Whatever the data contains, copy all of it exactly.

*** Block opens ***

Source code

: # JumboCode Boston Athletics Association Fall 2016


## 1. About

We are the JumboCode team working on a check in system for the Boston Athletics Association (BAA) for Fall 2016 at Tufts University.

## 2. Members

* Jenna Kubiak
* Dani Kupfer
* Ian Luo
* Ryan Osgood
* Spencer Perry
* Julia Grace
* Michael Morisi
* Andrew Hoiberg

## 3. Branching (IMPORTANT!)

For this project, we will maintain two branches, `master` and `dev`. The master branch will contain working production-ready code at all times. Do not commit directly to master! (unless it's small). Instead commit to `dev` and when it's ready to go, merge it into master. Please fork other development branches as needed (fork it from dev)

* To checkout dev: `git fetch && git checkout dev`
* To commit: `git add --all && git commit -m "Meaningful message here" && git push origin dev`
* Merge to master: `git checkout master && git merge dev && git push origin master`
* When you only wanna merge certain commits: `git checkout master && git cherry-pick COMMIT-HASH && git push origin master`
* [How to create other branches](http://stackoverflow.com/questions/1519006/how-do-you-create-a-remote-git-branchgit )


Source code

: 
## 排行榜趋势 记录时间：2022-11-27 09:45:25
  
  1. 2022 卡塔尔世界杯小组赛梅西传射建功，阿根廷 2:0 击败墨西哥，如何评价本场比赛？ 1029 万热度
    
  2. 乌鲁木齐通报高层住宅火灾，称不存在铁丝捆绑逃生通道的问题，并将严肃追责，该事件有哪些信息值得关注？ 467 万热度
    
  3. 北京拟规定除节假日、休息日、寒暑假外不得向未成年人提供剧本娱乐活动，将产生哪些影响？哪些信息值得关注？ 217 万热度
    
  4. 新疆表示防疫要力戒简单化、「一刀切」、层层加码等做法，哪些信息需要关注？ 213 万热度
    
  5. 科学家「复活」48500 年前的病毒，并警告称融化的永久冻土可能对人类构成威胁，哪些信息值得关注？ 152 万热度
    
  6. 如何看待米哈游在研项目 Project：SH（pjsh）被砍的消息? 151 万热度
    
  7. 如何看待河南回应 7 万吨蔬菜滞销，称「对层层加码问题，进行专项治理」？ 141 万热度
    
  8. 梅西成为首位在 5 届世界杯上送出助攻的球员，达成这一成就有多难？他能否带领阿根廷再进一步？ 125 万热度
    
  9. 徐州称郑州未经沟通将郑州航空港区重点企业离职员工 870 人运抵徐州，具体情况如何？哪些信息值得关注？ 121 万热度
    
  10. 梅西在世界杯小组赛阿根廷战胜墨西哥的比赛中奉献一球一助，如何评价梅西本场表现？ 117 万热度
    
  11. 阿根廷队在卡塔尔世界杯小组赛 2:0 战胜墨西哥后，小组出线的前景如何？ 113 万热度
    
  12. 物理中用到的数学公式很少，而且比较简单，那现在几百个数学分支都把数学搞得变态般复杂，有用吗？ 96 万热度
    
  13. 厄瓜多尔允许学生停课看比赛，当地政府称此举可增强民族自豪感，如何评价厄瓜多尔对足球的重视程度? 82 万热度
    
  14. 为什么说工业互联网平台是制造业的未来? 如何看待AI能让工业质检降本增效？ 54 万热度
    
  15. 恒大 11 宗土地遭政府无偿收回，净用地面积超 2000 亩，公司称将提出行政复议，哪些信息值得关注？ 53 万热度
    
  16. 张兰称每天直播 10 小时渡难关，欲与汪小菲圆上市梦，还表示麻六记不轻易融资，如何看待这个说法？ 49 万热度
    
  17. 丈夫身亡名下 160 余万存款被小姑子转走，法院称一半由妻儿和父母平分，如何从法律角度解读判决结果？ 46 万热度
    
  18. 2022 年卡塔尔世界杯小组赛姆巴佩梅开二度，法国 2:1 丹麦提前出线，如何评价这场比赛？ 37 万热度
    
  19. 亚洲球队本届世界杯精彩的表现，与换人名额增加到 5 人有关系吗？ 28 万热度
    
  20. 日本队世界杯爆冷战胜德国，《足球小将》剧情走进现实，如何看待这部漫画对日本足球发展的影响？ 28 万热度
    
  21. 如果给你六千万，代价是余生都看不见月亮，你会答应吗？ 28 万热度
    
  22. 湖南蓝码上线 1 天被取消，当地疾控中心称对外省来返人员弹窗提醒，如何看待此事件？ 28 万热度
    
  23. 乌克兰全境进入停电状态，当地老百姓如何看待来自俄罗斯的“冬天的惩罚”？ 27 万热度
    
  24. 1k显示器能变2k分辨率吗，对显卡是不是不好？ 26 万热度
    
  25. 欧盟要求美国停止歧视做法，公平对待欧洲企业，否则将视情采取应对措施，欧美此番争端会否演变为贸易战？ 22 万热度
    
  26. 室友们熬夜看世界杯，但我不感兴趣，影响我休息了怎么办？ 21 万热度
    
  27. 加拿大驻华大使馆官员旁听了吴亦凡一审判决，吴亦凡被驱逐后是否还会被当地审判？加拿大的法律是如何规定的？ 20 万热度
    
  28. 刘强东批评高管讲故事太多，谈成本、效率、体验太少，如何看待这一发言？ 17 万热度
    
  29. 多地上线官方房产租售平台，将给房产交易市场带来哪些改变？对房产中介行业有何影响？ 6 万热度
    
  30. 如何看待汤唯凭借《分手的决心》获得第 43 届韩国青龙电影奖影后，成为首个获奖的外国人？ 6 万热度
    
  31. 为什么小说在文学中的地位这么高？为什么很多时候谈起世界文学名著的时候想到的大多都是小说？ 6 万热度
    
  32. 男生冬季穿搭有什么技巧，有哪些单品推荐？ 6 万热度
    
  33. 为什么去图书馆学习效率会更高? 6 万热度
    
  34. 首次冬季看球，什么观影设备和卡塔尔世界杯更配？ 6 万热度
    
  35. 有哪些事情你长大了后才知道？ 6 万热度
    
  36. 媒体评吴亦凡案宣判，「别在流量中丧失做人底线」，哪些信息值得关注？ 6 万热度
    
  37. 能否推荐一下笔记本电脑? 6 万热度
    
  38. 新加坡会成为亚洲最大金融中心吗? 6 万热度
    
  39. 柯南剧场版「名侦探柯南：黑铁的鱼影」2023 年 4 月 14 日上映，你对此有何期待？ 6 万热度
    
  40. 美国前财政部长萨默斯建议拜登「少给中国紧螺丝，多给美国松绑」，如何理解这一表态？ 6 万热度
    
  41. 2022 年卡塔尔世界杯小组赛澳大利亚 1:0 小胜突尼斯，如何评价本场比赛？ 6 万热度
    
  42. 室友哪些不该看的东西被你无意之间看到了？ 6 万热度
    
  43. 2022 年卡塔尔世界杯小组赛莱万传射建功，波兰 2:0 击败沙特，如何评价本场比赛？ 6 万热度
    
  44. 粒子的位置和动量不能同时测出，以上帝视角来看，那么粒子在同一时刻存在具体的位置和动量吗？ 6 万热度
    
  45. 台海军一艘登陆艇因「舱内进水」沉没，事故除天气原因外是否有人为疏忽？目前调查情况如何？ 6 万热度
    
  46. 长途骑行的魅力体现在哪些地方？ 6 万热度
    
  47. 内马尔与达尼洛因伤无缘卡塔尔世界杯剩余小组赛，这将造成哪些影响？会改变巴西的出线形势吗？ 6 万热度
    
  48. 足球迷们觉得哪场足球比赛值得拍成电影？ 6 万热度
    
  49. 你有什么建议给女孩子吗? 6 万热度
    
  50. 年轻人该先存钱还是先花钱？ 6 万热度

*** Block closes ***

Solved exercise =>
Source code

: # JumboCode Boston Athletics Association Fall 2016


## 1. About

We are the JumboCode team working on a check in system for the Boston Athletics Association (BAA) for Fall 2016 at Tufts University.

## 2. Members

* Jenna Kubiak
* Dani Kupfer
* Ian Luo
* Ryan Osgood
* Spencer Perry
* Julia Grace
* Michael Morisi
* Andrew Hoiberg

## 3. Branching (IMPORTANT!)

For this project, we will maintain two branches, `master` and `dev`. The master branch will contain working production-ready code at all times. Do not commit directly to master! (unless it's small). Instead commit to `dev` and when it's ready to go, merge it into master. Please fork other development branches as needed (fork it from dev)

* To checkout dev: `git fetch && git checkout dev`
* To commit: `git add --all && git commit -m "Meaningful message here" && git push origin dev`
* Merge to master: `git checkout master && git merge dev && git push origin master`
* When you only wanna merge certain commits: `git checkout master && git cherry-pick COMMIT-HASH && git push origin master`
* [How to create other branches](http://stackoverflow.com/questions/1519006/how-do-you-create-a-remote-git-branchgit )


Source code

: 
## 排行榜趋势 记录时间：2022-11-27 09:45:25
  
  1. 2022 卡塔尔世界杯小组赛梅西传射建功，阿根廷 2:0 击败墨西哥，如何评价本场比赛？ 1029 万热度
    
  2. 乌鲁木齐通报高层住宅火灾，称不存在铁丝捆绑逃生通道的问题，并将严肃追责，该事件有哪些信息值得关注？ 467 万热度
    
  3. 北京拟规定除节假日、休息日、寒暑假外不得向未成年人提供剧本娱乐活动，将产生哪些影响？哪些信息值得关注？ 217 万热度
    
  4. 新疆表示防疫要力戒简单化、「一刀切」、层层加码等做法，哪些信息需要关注？ 213 万热度
    
  5. 科学家「复活」48500 年前的病毒，并警告称融化的永久冻土可能对人类构成威胁，哪些信息值得关注？ 152 万热度
    
  6. 如何看待米哈游在研项目 Project：SH（pjsh）被砍的消息? 151 万热度
    
  7. 如何看待河南回应 7 万吨蔬菜滞销，称「对层层加码问题，进行专项治理」？ 141 万热度
    
  8. 梅西成为首位在 5 届世界杯上送出助攻的球员，达成这一成就有多难？他能否带领阿根廷再进一步？ 125 万热度
    
  9. 徐州称郑州未经沟通将郑州航空港区重点企业离职员工 870 人运抵徐州，具体情况如何？哪些信息值得关注？ 121 万热度
    
  10. 梅西在世界杯小组赛阿根廷战胜墨西哥的比赛中奉献一球一助，如何评价梅西本场表现？ 117 万热度
    
  11. 阿根廷队在卡塔尔世界杯小组赛 2:0 战胜墨西哥后，小组出线的前景如何？ 113 万热度
    
  12. 物理中用到的数学公式很少，而且比较简单，那现在几百个数学分支都把数学搞得变态般复杂，有用吗？ 96 万热度
    
  13. 厄瓜多尔允许学生停课看比赛，当地政府称此举可增强民族自豪感，如何评价厄瓜多尔对足球的重视程度? 82 万热度
    
  14. 为什么说工业互联网平台是制造业的未来? 如何看待AI能让工业质检降本增效？ 54 万热度
    
  15. 恒大 11 宗土地遭政府无偿收回，净用地面积超 2000 亩，公司称将提出行政复议，哪些信息值得关注？ 53 万热度
    
  16. 张兰称每天直播 10 小时渡难关，欲与汪小菲圆上市梦，还表示麻六记不轻易融资，如何看待这个说法？ 49 万热度
    
  17. 丈夫身亡名下 160 余万存款被小姑子转走，法院称一半由妻儿和父母平分，如何从法律角度解读判决结果？ 46 万热度
    
  18. 2022 年卡塔尔世界杯小组赛姆巴佩梅开二度，法国 2:1 丹麦提前出线，如何评价这场比赛？ 37 万热度
    
  19. 亚洲球队本届世界杯精彩的表现，与换人名额增加到 5 人有关系吗？ 28 万热度
    
  20. 日本队世界杯爆冷战胜德国，《足球小将》剧情走进现实，如何看待这部漫画对日本足球发展的影响？ 28 万热度
    
  21. 如果给你六千万，代价是余生都看不见月亮，你会答应吗？ 28 万热度
    
  22. 湖南蓝码上线 1 天被取消，当地疾控中心称对外省来返人员弹窗提醒，如何看待此事件？ 28 万热度
    
  23. 乌克兰全境进入停电状态，当地老百姓如何看待来自俄罗斯的“冬天的惩罚”？ 27 万热度
    
  24. 1k显示器能变2k分辨率吗，对显卡是不是不好？ 26 万热度
    
  25. 欧盟要求美国停止歧视做法，公平对待欧洲企业，否则将视情采取应对措施，欧美此番争端会否演变为贸易战？ 22 万热度
    
  26. 室友们熬夜看世界杯，但我不感兴趣，影响我休息了怎么办？ 21 万热度
    
  27. 加拿大驻华大使馆官员旁听了吴亦凡一审判决，吴亦凡被驱逐后是否还会被当地审判？加拿大的法律是如何规定的？ 20 万热度
    
  28. 刘强东批评高管讲故事太多，谈成本、效率、体验太少，如何看待这一发言？ 17 万热度
    
  29. 多地上线官方房产租售平台，将给房产交易市场带来哪些改变？对房产中介行业有何影响？ 6 万热度
    
  30. 如何看待汤唯凭借《分手的决心》获得第 43 届韩国青龙电影奖影后，成为首个获奖的外国人？ 6 万热度
    
  31. 为什么小说在文学中的地位这么高？为什么很多时候谈起世界文学名著的时候想到的大多都是小说？ 6 万热度
    
  32. 男生冬季穿搭有什么技巧，有哪些单品推荐？ 6 万热度
    
  33. 为什么去图书馆学习效率会更高? 6 万热度
    
  34. 首次冬季看球，什么观影设备和卡塔尔世界杯更配？ 6 万热度
    
  35. 有哪些事情你长大了后才知道？ 6 万热度
    
  36. 媒体评吴亦凡案宣判，「别在流量中丧失做人底线」，哪些信息值得关注？ 6 万热度
    
  37. 能否推荐一下笔记本电脑? 6 万热度
    
  38. 新加坡会成为亚洲最大金融中心吗? 6 万热度
    
  39. 柯南剧场版「名侦探柯南：黑铁的鱼影」2023 年 4 月 14 日上映，你对此有何期待？ 6 万热度
    
  40. 美国前财政部长萨默斯建议拜登「少给中国紧螺丝，多给美国松绑」，如何理解这一表态？ 6 万热度
    
  41. 2022 年卡塔尔世界杯小组赛澳大利亚 1:0 小胜突尼斯，如何评价本场比赛？ 6 万热度
    
  42. 室友哪些不该看的东西被你无意之间看到了？ 6 万热度
    
  43. 2022 年卡塔尔世界杯小组赛莱万传射建功，波兰 2:0 击败沙特，如何评价本场比赛？ 6 万热度
    
  44. 粒子的位置和动量不能同时测出，以上帝视角来看，那么粒子在同一时刻存在具体的位置和动量吗？ 6 万热度
    
  45. 台海军一艘登陆艇因「舱内进水」沉没，事故除天气原因外是否有人为疏忽？目前调查情况如何？ 6 万热度
    
  46. 长途骑行的魅力体现在哪些地方？ 6 万热度
    
  47. 内马尔与达尼洛因伤无缘卡塔尔世界杯剩余小组赛，这将造成哪些影响？会改变巴西的出线形势吗？ 6 万热度
    
  48. 足球迷们觉得哪场足球比赛值得拍成电影？ 6 万热度
    
  49. 你有什么建议给女孩子吗? 6 万热度
    
  50. 年轻人该先存钱还是先花钱？ 6 万热度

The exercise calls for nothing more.